## To do
Return the following from the records below: each line, word for word, starting with the line that contains "### Diperbarui pada" and going on through the line that contains "diunggah | Pranala |", with nothing outside that range.

## Data in this exercise
____

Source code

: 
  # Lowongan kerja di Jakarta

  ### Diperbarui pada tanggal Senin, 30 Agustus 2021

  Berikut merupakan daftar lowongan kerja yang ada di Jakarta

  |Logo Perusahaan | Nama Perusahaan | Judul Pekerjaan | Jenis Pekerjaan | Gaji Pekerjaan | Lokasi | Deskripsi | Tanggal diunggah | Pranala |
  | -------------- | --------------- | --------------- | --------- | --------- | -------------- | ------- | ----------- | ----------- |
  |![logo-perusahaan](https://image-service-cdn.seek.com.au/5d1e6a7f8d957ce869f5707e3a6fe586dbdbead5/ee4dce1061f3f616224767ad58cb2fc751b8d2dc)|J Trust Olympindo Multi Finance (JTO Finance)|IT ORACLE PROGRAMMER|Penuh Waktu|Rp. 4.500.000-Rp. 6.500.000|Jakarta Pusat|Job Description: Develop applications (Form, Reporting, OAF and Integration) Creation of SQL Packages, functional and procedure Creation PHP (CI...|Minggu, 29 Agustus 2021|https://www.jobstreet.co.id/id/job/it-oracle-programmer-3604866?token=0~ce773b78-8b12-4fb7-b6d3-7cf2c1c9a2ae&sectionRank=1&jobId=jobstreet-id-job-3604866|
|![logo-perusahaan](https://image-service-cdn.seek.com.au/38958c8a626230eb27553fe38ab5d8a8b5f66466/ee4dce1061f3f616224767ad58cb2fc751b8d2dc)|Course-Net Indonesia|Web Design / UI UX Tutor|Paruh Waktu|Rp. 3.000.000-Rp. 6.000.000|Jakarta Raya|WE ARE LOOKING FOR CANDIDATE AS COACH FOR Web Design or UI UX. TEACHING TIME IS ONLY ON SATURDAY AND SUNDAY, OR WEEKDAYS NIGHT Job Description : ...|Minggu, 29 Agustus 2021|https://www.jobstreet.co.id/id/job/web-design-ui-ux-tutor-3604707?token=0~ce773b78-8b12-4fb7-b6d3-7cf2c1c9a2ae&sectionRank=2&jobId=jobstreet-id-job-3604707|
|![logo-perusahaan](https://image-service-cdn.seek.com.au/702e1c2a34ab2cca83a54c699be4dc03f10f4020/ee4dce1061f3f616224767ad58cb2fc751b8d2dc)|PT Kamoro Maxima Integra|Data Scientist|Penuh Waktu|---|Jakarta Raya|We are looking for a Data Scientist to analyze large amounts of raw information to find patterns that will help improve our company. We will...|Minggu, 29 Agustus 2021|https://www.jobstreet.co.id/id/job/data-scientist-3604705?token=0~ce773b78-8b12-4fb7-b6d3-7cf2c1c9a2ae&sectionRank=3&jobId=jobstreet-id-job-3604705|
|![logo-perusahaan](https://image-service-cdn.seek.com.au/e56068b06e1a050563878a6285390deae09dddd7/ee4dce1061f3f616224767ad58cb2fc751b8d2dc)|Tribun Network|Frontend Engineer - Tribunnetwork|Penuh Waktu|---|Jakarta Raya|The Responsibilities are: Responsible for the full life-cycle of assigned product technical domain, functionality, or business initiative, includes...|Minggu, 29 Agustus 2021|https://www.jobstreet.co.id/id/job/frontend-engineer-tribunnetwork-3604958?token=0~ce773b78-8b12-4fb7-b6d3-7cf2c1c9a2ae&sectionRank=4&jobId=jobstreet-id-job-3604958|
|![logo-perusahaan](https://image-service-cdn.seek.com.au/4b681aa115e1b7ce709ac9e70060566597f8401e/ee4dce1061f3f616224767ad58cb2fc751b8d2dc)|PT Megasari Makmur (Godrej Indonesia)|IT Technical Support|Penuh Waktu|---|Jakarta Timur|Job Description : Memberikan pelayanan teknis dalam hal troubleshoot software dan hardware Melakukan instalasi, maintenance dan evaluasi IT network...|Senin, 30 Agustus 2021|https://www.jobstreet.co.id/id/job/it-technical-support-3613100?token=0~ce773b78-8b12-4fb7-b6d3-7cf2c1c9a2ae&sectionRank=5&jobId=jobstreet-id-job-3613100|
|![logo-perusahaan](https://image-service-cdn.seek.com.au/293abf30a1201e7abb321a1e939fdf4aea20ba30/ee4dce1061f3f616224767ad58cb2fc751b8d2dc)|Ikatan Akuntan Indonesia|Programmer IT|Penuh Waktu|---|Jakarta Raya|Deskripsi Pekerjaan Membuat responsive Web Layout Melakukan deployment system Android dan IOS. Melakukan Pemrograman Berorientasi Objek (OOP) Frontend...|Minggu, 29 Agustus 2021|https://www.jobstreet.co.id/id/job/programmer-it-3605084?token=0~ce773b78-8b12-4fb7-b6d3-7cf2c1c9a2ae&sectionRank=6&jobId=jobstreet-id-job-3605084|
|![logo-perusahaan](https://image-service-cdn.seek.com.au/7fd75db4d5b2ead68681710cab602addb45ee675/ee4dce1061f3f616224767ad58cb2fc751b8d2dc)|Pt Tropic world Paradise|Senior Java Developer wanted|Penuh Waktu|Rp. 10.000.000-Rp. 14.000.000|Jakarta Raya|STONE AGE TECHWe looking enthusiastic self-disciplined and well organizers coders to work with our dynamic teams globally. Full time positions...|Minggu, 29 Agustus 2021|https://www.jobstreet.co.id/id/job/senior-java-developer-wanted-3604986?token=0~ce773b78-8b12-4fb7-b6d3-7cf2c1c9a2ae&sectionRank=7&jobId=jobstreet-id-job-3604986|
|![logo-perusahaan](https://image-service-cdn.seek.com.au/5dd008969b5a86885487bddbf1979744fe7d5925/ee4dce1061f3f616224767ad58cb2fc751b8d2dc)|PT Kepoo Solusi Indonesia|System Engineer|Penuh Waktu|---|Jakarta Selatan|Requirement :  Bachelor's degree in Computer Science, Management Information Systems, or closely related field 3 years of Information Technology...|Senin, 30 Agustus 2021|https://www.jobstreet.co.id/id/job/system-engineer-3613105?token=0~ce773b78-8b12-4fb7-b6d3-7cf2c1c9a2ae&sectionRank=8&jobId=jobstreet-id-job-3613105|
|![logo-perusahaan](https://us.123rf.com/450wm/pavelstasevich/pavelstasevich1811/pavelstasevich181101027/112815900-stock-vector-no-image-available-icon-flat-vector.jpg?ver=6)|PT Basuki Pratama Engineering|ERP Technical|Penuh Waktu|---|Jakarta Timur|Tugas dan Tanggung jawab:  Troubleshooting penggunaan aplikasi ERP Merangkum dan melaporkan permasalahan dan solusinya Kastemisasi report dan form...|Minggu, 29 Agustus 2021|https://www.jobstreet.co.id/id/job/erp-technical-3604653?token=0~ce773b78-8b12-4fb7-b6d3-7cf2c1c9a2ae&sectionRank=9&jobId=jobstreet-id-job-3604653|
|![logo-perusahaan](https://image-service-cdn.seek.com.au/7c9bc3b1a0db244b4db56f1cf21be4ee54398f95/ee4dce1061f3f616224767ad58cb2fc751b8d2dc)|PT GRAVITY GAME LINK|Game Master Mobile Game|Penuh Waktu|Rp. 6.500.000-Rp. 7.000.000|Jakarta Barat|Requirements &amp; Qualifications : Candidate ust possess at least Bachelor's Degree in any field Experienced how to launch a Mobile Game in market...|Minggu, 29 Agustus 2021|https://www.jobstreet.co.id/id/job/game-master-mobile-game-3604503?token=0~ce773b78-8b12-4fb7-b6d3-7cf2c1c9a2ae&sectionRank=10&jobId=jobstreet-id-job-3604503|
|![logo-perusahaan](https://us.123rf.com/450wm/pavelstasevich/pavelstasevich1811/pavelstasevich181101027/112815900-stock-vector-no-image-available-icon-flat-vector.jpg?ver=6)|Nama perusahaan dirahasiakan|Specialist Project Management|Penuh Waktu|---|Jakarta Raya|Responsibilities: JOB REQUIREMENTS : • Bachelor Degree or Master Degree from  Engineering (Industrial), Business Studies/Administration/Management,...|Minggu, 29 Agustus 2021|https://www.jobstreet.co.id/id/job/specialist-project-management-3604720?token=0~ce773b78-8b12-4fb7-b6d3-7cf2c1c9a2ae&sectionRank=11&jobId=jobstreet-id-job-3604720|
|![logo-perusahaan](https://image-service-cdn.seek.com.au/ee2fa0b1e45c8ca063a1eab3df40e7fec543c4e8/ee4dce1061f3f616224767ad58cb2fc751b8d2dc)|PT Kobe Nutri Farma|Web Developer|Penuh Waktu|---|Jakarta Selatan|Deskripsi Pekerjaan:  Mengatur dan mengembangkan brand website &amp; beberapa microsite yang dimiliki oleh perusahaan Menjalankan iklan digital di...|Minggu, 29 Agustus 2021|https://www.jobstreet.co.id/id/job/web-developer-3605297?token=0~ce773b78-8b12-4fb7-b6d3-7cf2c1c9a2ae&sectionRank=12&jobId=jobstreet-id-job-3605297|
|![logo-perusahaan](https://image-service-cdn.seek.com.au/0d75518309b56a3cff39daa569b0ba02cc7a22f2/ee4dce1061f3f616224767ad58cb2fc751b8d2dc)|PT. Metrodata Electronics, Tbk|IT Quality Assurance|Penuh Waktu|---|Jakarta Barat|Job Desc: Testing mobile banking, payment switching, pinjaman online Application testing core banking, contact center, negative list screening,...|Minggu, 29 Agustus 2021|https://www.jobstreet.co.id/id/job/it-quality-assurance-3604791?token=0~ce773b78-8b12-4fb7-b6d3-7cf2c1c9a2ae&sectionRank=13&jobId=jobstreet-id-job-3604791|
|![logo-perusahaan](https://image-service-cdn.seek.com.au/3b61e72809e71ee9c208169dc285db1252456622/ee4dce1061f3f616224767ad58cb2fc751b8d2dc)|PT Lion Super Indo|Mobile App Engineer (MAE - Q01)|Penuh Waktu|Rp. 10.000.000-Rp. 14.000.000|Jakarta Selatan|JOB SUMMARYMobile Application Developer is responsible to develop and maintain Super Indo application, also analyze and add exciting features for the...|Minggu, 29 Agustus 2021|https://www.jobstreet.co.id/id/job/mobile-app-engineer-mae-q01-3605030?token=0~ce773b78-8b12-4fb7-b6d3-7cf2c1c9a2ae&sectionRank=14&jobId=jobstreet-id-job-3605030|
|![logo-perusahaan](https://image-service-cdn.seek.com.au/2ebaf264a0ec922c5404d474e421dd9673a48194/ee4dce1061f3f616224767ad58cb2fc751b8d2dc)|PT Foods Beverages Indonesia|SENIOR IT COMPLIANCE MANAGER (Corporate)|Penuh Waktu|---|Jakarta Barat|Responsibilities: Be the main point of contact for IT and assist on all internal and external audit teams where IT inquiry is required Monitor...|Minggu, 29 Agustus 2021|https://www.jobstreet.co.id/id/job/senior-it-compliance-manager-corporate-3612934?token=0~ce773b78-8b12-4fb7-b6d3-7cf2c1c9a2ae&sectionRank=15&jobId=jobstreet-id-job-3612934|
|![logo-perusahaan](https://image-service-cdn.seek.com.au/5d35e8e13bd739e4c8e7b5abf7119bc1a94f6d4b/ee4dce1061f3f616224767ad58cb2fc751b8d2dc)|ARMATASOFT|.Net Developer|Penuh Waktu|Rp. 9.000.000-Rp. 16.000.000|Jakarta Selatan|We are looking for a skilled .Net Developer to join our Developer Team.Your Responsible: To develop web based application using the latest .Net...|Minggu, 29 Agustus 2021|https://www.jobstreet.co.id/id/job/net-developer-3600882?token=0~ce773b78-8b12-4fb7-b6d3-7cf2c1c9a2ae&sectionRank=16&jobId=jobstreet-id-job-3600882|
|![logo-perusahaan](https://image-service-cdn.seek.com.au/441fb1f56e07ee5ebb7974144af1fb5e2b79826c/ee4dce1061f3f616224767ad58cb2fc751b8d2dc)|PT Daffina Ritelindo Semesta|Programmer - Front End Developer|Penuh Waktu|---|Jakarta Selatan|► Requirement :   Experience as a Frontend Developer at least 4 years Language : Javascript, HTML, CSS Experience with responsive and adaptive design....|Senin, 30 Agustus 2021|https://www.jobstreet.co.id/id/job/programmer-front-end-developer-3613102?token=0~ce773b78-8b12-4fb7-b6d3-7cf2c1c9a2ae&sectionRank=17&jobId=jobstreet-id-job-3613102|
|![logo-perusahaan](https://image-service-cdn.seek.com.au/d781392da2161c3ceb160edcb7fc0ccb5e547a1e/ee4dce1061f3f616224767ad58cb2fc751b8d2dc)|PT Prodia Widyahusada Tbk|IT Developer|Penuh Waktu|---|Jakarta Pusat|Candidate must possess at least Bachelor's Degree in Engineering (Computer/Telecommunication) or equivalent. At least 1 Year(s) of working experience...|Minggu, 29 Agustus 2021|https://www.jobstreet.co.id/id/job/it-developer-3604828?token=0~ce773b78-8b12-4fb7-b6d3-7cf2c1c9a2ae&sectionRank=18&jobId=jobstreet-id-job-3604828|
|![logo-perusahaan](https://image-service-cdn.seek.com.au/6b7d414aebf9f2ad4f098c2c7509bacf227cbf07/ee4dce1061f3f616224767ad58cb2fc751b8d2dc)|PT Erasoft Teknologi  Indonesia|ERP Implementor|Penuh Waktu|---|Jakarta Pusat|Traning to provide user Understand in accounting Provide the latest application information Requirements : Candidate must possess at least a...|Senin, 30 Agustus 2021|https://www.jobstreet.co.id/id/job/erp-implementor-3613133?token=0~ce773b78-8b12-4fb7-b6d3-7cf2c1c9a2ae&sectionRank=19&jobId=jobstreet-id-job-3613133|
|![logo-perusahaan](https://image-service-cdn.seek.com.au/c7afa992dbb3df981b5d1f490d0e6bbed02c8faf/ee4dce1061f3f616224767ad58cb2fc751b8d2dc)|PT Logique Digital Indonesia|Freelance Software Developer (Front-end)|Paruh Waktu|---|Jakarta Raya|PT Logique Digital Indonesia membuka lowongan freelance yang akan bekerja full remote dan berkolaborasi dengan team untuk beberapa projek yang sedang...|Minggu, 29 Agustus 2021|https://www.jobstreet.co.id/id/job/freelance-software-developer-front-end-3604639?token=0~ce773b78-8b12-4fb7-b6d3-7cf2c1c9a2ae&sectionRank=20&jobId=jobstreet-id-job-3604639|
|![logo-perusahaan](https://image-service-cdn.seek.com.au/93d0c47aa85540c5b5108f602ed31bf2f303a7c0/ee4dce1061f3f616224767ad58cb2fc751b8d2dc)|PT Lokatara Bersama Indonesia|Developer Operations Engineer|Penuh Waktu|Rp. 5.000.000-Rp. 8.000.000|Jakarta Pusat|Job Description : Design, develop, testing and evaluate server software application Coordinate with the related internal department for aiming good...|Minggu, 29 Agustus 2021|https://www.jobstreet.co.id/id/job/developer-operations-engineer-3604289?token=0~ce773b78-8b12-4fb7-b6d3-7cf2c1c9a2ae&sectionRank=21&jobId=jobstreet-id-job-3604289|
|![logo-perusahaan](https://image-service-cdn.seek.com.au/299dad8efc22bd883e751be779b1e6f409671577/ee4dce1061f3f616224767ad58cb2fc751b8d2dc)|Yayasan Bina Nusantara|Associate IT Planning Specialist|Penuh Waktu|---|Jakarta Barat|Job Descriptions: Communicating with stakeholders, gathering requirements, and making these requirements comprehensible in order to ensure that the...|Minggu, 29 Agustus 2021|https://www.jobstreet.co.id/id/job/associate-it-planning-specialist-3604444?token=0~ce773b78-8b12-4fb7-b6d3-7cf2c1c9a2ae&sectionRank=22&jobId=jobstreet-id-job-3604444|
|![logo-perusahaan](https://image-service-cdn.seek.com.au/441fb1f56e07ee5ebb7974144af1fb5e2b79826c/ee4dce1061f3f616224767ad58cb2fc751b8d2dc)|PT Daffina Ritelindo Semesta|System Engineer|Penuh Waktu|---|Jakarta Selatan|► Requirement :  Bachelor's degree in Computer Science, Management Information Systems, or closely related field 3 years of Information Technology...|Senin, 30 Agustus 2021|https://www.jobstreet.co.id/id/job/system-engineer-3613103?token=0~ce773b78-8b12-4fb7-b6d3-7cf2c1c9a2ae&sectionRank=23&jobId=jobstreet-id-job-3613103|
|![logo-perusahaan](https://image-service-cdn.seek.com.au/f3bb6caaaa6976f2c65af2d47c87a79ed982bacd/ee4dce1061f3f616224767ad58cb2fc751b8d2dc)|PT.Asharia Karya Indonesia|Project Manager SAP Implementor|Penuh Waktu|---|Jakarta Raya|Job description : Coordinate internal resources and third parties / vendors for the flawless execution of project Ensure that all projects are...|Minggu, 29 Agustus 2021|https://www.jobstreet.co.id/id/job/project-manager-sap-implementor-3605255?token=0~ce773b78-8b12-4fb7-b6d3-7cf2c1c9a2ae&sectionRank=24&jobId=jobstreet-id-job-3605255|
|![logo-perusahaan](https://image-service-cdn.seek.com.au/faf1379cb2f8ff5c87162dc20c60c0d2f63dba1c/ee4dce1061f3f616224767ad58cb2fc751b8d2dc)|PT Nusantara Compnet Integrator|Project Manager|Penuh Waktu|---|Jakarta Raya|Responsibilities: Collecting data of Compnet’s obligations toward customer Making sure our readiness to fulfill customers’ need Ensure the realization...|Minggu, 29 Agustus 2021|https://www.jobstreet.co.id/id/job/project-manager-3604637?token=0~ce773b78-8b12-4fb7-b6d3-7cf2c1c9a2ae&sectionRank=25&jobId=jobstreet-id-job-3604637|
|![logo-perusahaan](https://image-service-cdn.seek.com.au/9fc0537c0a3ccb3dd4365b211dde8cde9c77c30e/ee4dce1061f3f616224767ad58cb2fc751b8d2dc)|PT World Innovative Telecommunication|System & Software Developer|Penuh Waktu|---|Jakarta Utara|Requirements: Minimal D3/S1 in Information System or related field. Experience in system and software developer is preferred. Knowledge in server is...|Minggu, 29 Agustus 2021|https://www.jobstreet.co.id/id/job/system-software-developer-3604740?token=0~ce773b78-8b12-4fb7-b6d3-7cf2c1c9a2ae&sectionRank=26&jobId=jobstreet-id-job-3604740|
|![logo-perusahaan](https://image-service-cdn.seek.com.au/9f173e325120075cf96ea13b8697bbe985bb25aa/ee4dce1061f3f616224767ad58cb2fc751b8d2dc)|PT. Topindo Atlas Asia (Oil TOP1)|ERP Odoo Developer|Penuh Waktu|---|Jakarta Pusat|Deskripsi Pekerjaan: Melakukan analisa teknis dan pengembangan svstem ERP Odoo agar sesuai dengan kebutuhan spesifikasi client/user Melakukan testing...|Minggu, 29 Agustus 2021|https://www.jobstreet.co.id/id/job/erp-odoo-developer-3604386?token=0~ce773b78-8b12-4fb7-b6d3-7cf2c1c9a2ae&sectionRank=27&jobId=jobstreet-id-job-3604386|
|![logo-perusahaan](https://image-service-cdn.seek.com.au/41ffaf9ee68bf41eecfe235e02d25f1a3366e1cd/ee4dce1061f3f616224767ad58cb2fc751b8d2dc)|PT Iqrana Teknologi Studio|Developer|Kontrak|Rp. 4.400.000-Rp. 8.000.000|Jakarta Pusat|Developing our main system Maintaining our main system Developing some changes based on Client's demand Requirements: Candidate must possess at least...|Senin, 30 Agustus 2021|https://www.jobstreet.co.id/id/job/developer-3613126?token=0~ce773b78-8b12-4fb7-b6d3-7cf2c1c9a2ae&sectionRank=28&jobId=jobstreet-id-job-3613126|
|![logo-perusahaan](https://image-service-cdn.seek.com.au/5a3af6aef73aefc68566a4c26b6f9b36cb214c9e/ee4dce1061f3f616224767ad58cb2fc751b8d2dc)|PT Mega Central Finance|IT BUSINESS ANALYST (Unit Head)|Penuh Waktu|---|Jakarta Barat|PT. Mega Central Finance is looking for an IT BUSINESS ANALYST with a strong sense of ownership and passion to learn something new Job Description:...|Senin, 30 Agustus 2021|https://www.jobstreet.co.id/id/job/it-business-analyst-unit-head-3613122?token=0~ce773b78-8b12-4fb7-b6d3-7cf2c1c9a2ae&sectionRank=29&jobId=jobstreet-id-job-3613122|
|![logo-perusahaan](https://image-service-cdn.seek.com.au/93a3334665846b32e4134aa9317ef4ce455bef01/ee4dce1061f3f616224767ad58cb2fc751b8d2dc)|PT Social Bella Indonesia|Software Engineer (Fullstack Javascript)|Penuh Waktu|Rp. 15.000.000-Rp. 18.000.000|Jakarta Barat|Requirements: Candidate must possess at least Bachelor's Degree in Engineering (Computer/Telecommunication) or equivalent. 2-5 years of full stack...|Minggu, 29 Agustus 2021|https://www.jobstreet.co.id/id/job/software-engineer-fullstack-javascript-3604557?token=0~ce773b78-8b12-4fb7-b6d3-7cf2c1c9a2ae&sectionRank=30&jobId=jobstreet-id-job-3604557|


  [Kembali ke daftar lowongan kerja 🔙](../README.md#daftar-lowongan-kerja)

____

## Answer to the exercise
  ### Diperbarui pada tanggal Senin, 30 Agustus 2021

  Berikut merupakan daftar lowongan kerja yang ada di Jakarta

  |Logo Perusahaan | Nama Perusahaan | Judul Pekerjaan | Jenis Pekerjaan | Gaji Pekerjaan | Lokasi | Deskripsi | Tanggal diunggah | Pranala |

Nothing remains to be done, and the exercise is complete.